What the exercise asks:
Among the records below, how many lines contain the word "Start"? The answer is a single number.

Data shown:
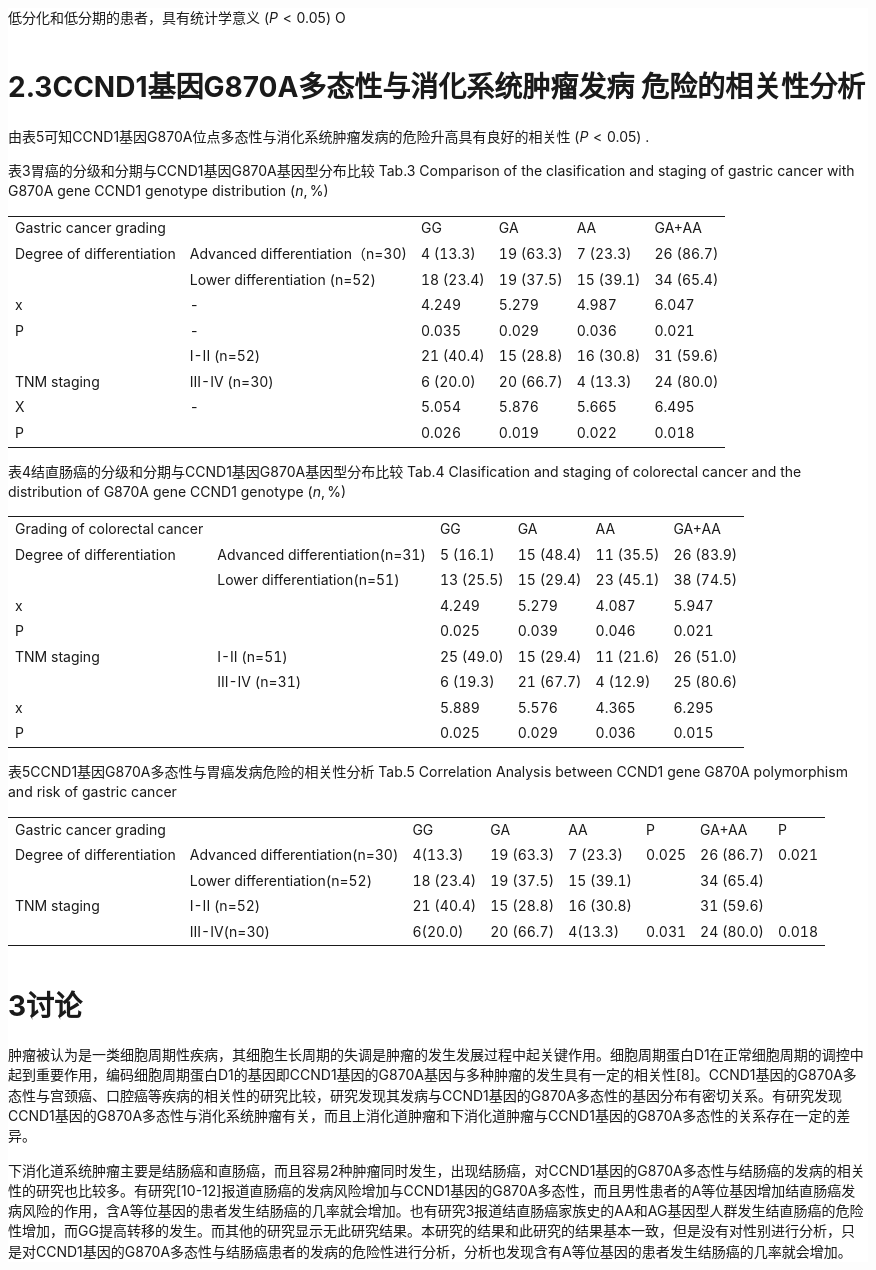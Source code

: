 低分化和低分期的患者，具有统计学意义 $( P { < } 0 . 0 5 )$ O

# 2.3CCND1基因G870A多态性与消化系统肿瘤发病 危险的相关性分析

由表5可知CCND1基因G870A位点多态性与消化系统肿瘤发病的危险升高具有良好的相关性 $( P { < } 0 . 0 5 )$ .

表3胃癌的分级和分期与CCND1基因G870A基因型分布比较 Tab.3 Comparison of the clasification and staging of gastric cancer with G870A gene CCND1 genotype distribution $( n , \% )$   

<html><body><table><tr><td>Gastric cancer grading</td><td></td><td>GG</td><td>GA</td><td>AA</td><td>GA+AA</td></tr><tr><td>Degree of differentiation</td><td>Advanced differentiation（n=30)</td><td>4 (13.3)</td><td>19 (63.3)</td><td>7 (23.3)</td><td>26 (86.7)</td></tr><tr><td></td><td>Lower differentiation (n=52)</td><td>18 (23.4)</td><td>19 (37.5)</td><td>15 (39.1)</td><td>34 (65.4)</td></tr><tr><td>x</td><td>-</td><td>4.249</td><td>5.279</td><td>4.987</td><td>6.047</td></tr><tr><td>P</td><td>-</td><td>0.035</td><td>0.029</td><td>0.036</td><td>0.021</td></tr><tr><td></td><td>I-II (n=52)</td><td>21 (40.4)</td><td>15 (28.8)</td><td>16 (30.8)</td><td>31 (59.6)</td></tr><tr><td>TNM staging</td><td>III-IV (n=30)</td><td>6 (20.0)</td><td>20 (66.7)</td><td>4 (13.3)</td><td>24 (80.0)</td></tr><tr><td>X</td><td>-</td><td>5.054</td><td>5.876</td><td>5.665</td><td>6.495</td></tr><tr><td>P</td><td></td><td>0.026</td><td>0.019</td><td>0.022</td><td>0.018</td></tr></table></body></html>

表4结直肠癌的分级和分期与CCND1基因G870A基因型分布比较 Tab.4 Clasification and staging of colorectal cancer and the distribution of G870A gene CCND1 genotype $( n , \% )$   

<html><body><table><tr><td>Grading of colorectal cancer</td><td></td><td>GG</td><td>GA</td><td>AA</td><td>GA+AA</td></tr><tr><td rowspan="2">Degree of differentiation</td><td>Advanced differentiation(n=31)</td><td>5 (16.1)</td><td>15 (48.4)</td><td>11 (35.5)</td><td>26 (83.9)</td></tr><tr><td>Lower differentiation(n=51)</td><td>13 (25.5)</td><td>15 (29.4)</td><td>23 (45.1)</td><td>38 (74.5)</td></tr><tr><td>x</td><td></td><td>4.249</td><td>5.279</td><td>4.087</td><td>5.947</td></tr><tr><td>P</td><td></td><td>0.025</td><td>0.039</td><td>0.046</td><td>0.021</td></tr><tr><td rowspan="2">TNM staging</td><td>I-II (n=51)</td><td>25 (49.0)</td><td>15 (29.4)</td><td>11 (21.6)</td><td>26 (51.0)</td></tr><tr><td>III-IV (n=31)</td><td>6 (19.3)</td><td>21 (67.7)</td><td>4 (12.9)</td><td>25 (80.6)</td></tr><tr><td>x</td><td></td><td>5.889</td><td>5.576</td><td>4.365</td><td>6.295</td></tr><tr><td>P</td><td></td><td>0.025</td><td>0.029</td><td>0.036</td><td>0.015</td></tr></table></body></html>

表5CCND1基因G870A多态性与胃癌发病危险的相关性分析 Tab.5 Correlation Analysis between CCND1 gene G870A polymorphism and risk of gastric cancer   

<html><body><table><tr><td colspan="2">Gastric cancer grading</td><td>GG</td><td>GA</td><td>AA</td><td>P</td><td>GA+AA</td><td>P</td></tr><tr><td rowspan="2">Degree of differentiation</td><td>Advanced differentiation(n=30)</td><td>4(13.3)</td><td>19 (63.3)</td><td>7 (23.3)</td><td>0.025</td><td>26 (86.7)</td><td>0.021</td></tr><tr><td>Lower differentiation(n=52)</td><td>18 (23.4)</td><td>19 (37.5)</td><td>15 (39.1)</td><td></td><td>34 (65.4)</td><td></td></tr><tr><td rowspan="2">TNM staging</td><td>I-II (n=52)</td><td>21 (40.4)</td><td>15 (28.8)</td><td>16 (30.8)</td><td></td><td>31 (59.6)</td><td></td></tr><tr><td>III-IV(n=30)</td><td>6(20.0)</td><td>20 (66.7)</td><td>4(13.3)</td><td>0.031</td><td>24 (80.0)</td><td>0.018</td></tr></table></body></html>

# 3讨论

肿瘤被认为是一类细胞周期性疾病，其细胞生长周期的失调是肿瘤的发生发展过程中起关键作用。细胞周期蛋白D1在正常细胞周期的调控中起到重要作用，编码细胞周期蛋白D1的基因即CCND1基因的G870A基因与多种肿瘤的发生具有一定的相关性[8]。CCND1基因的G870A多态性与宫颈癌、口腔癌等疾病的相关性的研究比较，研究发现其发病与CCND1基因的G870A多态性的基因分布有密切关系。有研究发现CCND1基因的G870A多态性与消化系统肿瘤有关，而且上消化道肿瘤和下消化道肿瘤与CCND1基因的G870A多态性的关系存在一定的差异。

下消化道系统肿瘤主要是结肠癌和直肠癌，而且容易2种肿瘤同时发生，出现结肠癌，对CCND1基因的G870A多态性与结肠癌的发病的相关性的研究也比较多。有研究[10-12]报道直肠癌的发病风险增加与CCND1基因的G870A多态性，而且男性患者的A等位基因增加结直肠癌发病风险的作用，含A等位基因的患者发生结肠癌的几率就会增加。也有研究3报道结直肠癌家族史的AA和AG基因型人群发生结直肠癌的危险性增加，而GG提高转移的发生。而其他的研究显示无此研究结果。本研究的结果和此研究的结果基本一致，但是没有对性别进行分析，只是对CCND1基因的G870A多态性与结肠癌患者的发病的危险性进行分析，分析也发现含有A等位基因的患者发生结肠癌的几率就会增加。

...

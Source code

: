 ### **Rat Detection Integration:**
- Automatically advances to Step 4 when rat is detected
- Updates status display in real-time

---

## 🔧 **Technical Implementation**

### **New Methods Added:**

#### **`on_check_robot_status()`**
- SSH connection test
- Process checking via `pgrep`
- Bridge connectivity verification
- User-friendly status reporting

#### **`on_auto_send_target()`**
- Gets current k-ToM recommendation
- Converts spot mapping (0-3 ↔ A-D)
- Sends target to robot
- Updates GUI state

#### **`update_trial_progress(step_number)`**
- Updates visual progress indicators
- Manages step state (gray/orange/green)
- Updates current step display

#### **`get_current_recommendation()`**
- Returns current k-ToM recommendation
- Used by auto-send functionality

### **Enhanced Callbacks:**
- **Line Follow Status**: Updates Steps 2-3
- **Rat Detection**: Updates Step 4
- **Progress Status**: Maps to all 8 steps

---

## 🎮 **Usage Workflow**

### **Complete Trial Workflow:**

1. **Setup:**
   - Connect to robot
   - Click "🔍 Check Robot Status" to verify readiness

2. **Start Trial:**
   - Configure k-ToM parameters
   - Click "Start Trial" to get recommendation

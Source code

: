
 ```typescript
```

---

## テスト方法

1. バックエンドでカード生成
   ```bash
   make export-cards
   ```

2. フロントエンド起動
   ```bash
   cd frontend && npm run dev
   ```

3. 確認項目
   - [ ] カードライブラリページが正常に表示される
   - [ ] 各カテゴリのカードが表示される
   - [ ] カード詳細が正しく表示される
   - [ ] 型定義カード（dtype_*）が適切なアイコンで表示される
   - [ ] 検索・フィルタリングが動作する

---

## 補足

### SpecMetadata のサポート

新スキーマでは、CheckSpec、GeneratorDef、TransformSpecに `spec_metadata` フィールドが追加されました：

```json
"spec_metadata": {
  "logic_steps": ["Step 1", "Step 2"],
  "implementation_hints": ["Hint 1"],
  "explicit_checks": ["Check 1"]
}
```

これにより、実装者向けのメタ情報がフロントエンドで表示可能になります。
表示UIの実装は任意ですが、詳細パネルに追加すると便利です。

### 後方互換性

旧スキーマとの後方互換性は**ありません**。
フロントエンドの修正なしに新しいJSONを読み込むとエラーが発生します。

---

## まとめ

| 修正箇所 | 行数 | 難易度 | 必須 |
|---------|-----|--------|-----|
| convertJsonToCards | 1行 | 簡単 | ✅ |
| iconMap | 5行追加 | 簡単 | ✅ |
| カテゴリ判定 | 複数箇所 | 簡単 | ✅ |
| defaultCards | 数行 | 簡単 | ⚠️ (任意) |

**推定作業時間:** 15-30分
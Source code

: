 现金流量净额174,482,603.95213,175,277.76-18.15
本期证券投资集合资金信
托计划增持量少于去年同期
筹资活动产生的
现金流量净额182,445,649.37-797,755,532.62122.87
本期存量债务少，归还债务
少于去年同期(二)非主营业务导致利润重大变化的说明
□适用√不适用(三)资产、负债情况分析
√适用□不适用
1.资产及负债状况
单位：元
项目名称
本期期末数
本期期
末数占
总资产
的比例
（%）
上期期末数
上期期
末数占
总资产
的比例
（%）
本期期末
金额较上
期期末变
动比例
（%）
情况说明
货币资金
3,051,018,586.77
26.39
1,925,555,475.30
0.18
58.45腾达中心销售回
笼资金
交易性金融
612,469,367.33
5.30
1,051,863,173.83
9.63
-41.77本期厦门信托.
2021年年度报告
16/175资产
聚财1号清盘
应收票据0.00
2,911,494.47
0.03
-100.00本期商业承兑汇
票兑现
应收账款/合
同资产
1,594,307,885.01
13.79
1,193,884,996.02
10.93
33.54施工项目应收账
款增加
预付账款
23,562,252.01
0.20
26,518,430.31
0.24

--

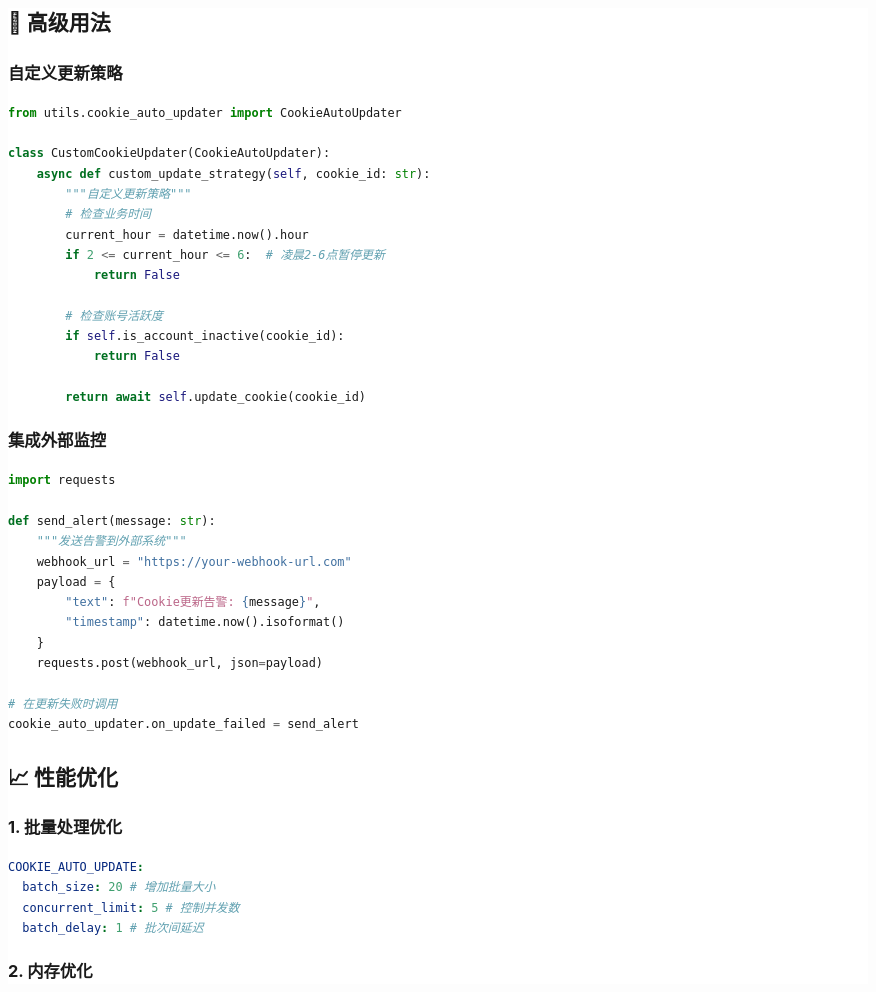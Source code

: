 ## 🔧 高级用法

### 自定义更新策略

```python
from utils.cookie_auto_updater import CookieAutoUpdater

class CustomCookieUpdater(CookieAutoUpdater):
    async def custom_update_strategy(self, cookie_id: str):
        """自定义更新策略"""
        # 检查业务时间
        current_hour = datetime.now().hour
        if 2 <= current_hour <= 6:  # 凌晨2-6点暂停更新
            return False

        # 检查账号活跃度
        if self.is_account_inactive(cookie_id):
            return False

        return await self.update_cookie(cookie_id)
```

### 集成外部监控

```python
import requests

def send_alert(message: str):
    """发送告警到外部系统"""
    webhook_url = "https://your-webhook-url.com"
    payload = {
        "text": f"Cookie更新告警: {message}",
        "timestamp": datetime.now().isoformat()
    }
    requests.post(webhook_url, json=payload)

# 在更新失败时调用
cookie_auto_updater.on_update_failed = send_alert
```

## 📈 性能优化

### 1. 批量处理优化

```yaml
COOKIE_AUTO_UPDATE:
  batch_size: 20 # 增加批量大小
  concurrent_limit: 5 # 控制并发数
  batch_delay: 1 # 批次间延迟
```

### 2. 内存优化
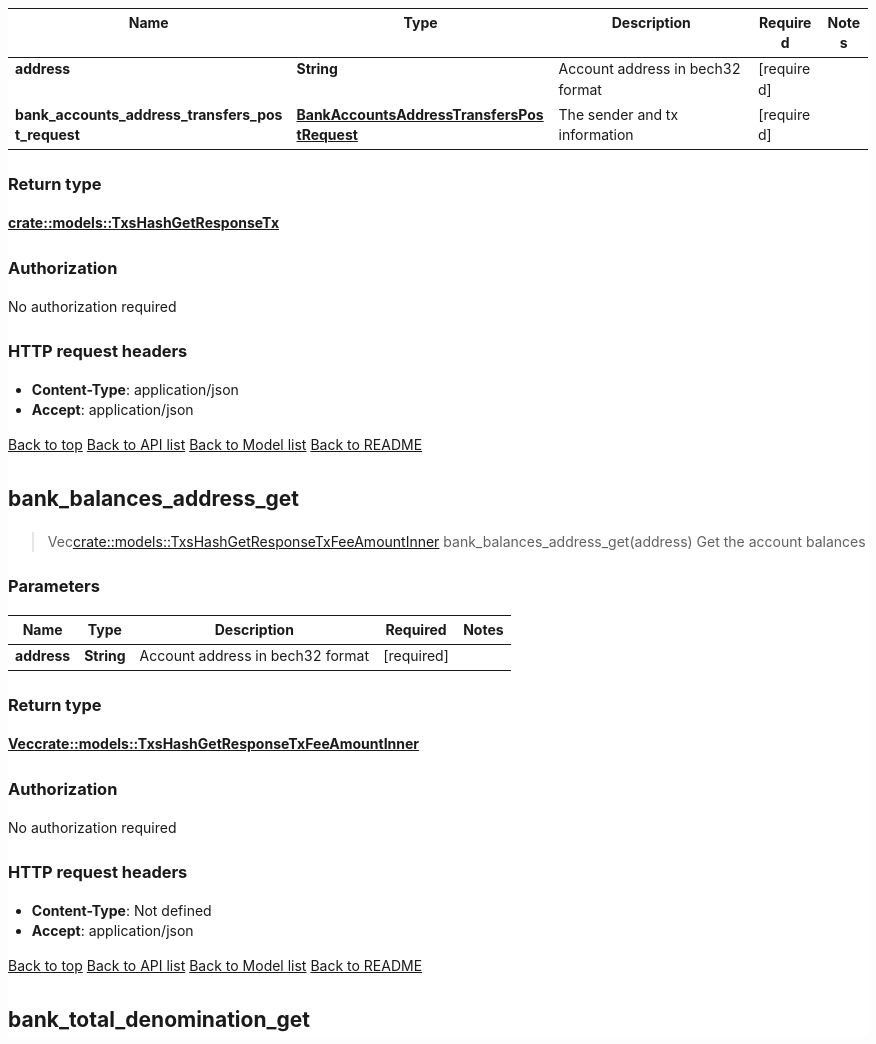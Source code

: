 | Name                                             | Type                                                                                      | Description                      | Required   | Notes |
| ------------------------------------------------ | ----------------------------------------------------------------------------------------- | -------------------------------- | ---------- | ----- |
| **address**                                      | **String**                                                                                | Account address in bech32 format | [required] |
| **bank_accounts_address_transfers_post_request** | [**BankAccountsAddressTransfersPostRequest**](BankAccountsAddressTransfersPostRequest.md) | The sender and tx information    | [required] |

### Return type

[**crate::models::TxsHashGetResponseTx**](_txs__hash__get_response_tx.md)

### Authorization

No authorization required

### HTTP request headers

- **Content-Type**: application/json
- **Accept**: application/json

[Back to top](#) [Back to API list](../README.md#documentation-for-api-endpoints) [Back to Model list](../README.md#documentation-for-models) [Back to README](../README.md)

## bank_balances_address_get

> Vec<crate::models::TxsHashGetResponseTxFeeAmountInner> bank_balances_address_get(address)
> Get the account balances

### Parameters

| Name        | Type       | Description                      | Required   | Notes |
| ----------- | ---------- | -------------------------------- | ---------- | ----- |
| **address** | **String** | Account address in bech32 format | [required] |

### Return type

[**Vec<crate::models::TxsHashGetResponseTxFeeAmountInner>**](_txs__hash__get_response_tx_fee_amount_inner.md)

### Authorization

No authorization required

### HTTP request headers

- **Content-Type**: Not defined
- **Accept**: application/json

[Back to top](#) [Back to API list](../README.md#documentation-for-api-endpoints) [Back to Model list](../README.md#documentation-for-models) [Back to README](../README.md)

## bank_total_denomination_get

Response box:
2